I turned to look back toward the window, and something clicked. I looked down at the victims again, and saw trickles of something red and sticky leading from the corpses on the bed, to the other girl...
to a tapestry hanging on the wall.
I unholstered my pistol, and started to walk toward the tapestry. I heard Dagan’s pistol clear the holster as he stepped up beside me.
We approached the tapestry, trying to keep as silent as possible. Without speaking, we threw, and Dagan got Rock.
He nodded, and I whipped aside the tapestry.
We both yelled, “FTPD!” and were surprised when the sound echoed back from a cavernous room.
“It’s a pool,” I said. “He’s got a pool attached to his bedroom.”
The enormous room gleamed with gold and porcelain, and appeared to contain a hot tub, a lap pool, and a small diving pool. A rack of monogrammed towels stood next to the bar, which in turn stood next to a row of deck chairs.

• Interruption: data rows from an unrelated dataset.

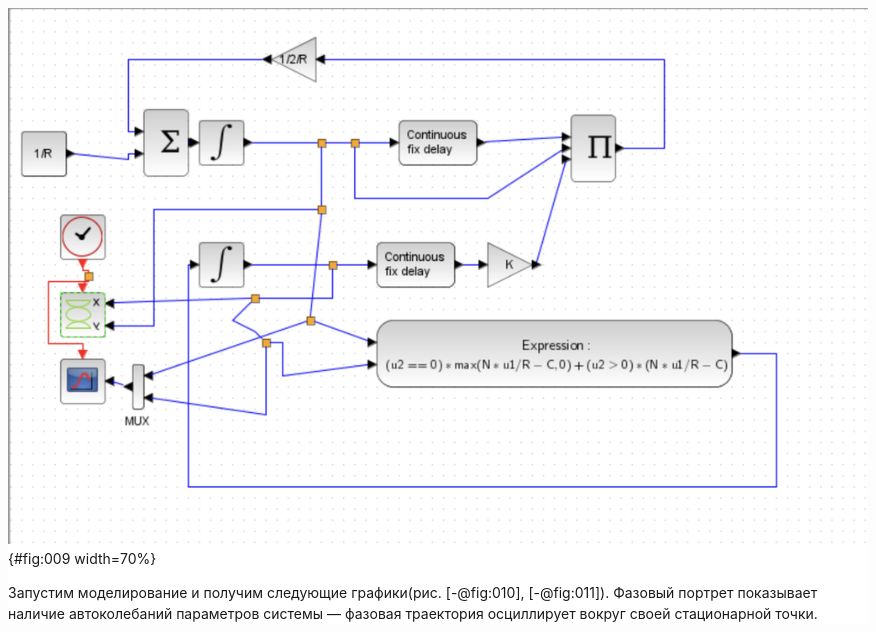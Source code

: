 ![Модель TCP/AQM в xcos](image/9_1.png){#fig:009 width=70%}

Запустим моделирование и получим следующие графики(рис. [-@fig:010], [-@fig:011]). Фазовый портрет показывает наличие автоколебаний параметров системы — фазовая траектория осциллирует вокруг своей стационарной точки.
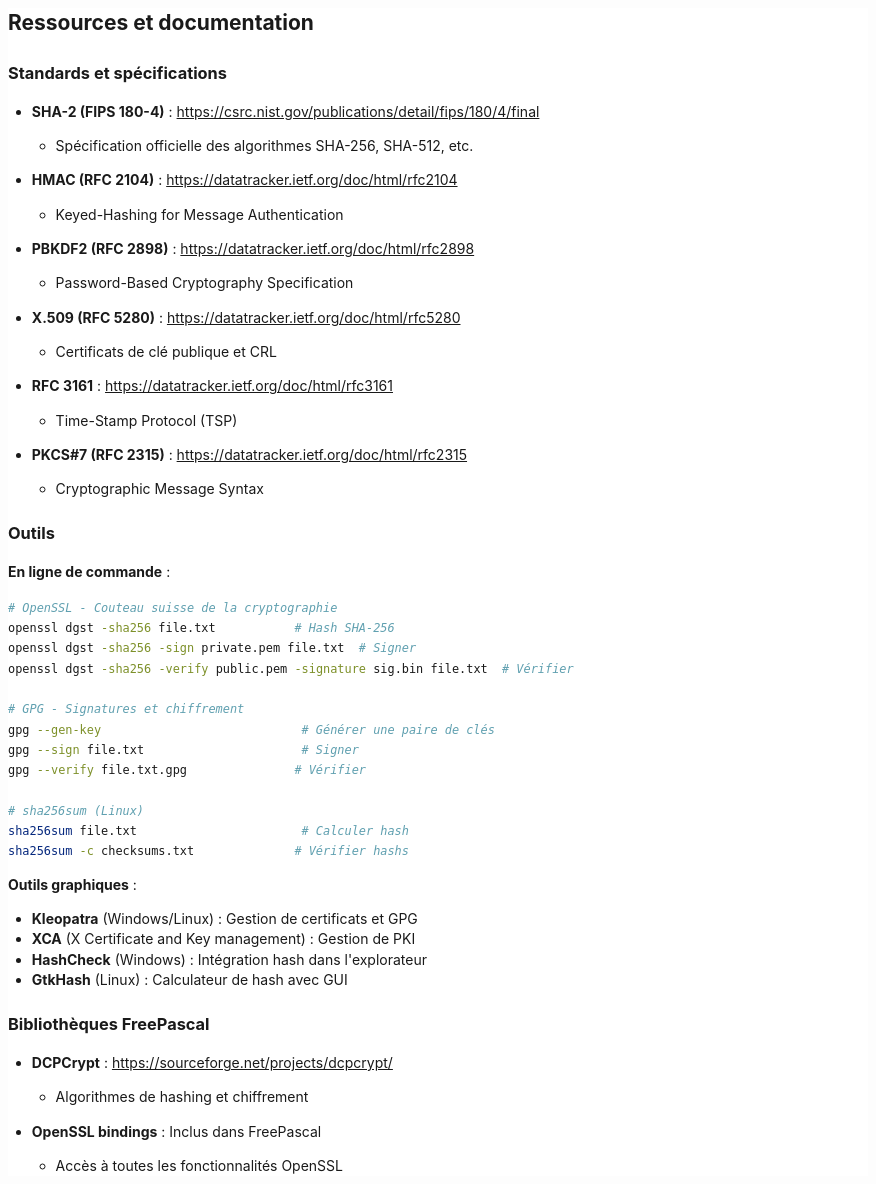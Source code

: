 ## Ressources et documentation

### Standards et spécifications

- **SHA-2 (FIPS 180-4)** : https://csrc.nist.gov/publications/detail/fips/180/4/final
  - Spécification officielle des algorithmes SHA-256, SHA-512, etc.

- **HMAC (RFC 2104)** : https://datatracker.ietf.org/doc/html/rfc2104
  - Keyed-Hashing for Message Authentication

- **PBKDF2 (RFC 2898)** : https://datatracker.ietf.org/doc/html/rfc2898
  - Password-Based Cryptography Specification

- **X.509 (RFC 5280)** : https://datatracker.ietf.org/doc/html/rfc5280
  - Certificats de clé publique et CRL

- **RFC 3161** : https://datatracker.ietf.org/doc/html/rfc3161
  - Time-Stamp Protocol (TSP)

- **PKCS#7 (RFC 2315)** : https://datatracker.ietf.org/doc/html/rfc2315
  - Cryptographic Message Syntax

### Outils

**En ligne de commande** :

```bash
# OpenSSL - Couteau suisse de la cryptographie
openssl dgst -sha256 file.txt           # Hash SHA-256
openssl dgst -sha256 -sign private.pem file.txt  # Signer
openssl dgst -sha256 -verify public.pem -signature sig.bin file.txt  # Vérifier

# GPG - Signatures et chiffrement
gpg --gen-key                            # Générer une paire de clés
gpg --sign file.txt                      # Signer
gpg --verify file.txt.gpg               # Vérifier

# sha256sum (Linux)
sha256sum file.txt                       # Calculer hash
sha256sum -c checksums.txt              # Vérifier hashs
```

**Outils graphiques** :

- **Kleopatra** (Windows/Linux) : Gestion de certificats et GPG
- **XCA** (X Certificate and Key management) : Gestion de PKI
- **HashCheck** (Windows) : Intégration hash dans l'explorateur
- **GtkHash** (Linux) : Calculateur de hash avec GUI

### Bibliothèques FreePascal

- **DCPCrypt** : https://sourceforge.net/projects/dcpcrypt/
  - Algorithmes de hashing et chiffrement

- **OpenSSL bindings** : Inclus dans FreePascal
  - Accès à toutes les fonctionnalités OpenSSL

I looked down, and saw the trails of blood reached to the edge of the lap pool. We followed the blood and looked in the water.
“There was a trail like this in the Sweets,” I said.
Dagan raised an eyebrow. “Is the guy hacking off the heads, then rinsing the weapon off?”
I shrugged. “We haven’t even figured out if he’s using a weapon. CSW said the ragged nature of the wounds suggests biting or tearing.”
“This is weird. What happened to simple homicide like shooting, stabbing, or bludgeoning?”
I shrugged again. “Well, let’s let CSW in. Make sure they get samples from these little trails. Maybe test the pool water, too.”